URI Opacity Principle (was: Re: use of fragments as names is irresponsible) from noah_mendelsohn@us.ibm.com on 2003-01-15 (www-tag@w3.org from January 2003)

From: <noah_mendelsohn@us.ibm.com>
Date: Tue, 14 Jan 2003 22:37:45 -0500
To: Sandro Hawke <sandro@w3.org>
Cc: "Roy T. Fielding" <fielding@apache.org>, www-tag@w3.org
Message-ID: <OF3AA57614.C33C95B8-ON85256CAF.0011104F@lotus.com>

Roy Fielding writes:

>> Somewhere along the line the W3C got hooked on the 
>> notion that URIs are opaque and hierarchy is 
>> meaningless.  That is bogus, as evidenced
>> by every decent information site on the web today. 

As I think I've suggested once or twice, the TAG would do the community a 
service IMO if it would clarify the degree to which URI's are indeed to be 
viewed as opaque.   When may their substructure be either inspected or 
built up incrementally, and when are they to be treated as "black boxes"?

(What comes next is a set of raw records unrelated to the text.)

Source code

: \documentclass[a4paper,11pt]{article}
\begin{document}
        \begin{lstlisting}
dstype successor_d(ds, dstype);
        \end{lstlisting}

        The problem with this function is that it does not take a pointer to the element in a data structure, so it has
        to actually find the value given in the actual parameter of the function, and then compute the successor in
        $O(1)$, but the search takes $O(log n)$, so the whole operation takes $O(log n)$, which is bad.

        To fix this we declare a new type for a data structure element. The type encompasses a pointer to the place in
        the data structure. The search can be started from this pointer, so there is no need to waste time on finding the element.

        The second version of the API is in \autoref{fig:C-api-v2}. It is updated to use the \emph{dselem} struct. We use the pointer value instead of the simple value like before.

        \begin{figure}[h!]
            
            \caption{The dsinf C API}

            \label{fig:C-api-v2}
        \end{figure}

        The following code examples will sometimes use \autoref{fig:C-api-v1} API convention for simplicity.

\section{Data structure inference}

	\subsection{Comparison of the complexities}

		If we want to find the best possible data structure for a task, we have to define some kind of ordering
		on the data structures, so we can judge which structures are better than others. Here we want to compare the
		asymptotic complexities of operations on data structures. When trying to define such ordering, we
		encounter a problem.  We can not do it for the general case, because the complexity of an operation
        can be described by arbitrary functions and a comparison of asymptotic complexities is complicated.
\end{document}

Tim BL provides one exposition of the opacity principle at [1].  In 
general, I find that many correspondents on this list and others both 
oversimplify and confuse the issues, and one can make the case that the 
principle has not in fact been stated sufficiently clearly (or, per Roy's 
note, perhaps it is at times a false goal).  Surely it is confusing to 
hear on the one hand that URIs are opaque, while on the other RFC 2396 [2] 
goes to some length to provide hierarchical substructure as a special 
case.  There is surely a sense in which:

        uuid:f81d4fae-7dec-11d0-a765-00a0c91e6bf6

is more inherently opaque (assuming the "-"s are truly just for 
readability) than:

        http://example.org/root/sub1/sub2/mydoc.html

If URI's were really intended to be opaque, why not make most every URI a 
uuid?

My impression is that the server implementing an HTTP resource should 
indeed have the ability to process based on the substructure of the URI. 
Surely it is appropriate for the server to map the HTTP example above to 
file system sub-directories should it choose to do so? (Though of course, 
that's not required or visible from the outside.)  Is it OK for a client 
to help you build up the URI incrementally, one piece at a time?  IE does. 
Is it OK to build a query string in a URI from a form?  Pretty surely, and 
Tim says so.  Is it OK for a client history list to gather all the URI's 
that seem to be from example.org and group them?  Common practice suggests 
"yes".  Can proxies cache based on the substructure of the URI?  I would 
think that's desirable (but don't try it with the uuid: scheme).  Is it OK 
to start guessing MIME types of representations from that .html at the 
end?  True believers seem to say no (and I guess I'm one of them).  Is it 
OK to assume that the .html URI above references a Web page as opposed to 
some human being associated with a web page as opposed to some human being 
who has nothing to do with a web page?  Seems to be the fodder for lots of 
rambling on this list.  When is it appropriate for a client or other agent 
to inspect the scheme as a means of determining a retrieval strategy?  I'm 
still somewhat confused as to what folks such as Roy think on this one, 
since we often hear that HTTP: need not identify resources to be retrieved 
with HTTP (or maybe I've misunderstood).

Anyway, I don't claim to have the answers, but it's very much the sort of 
question I would expect the architecture document to help settle.  Just 
saying "URI's should be opaque" seems too simplistic, and thus confusing. 
I'm glad Roy's note has brought it up.  Thank you!

Noah

[1] http://www.w3.org/DesignIssues/Axioms.html#opaque
[2] http://www.ietf.org/rfc/rfc2396.txt

------------------------------------------------------------------
Noah Mendelsohn                              Voice: 1-617-693-4036
IBM Corporation                                Fax: 1-617-693-8676
One Rogers Street
Cambridge, MA 02142
------------------------------------------------------------------

Received on Tuesday, 14 January 2003 22:38:43 UTC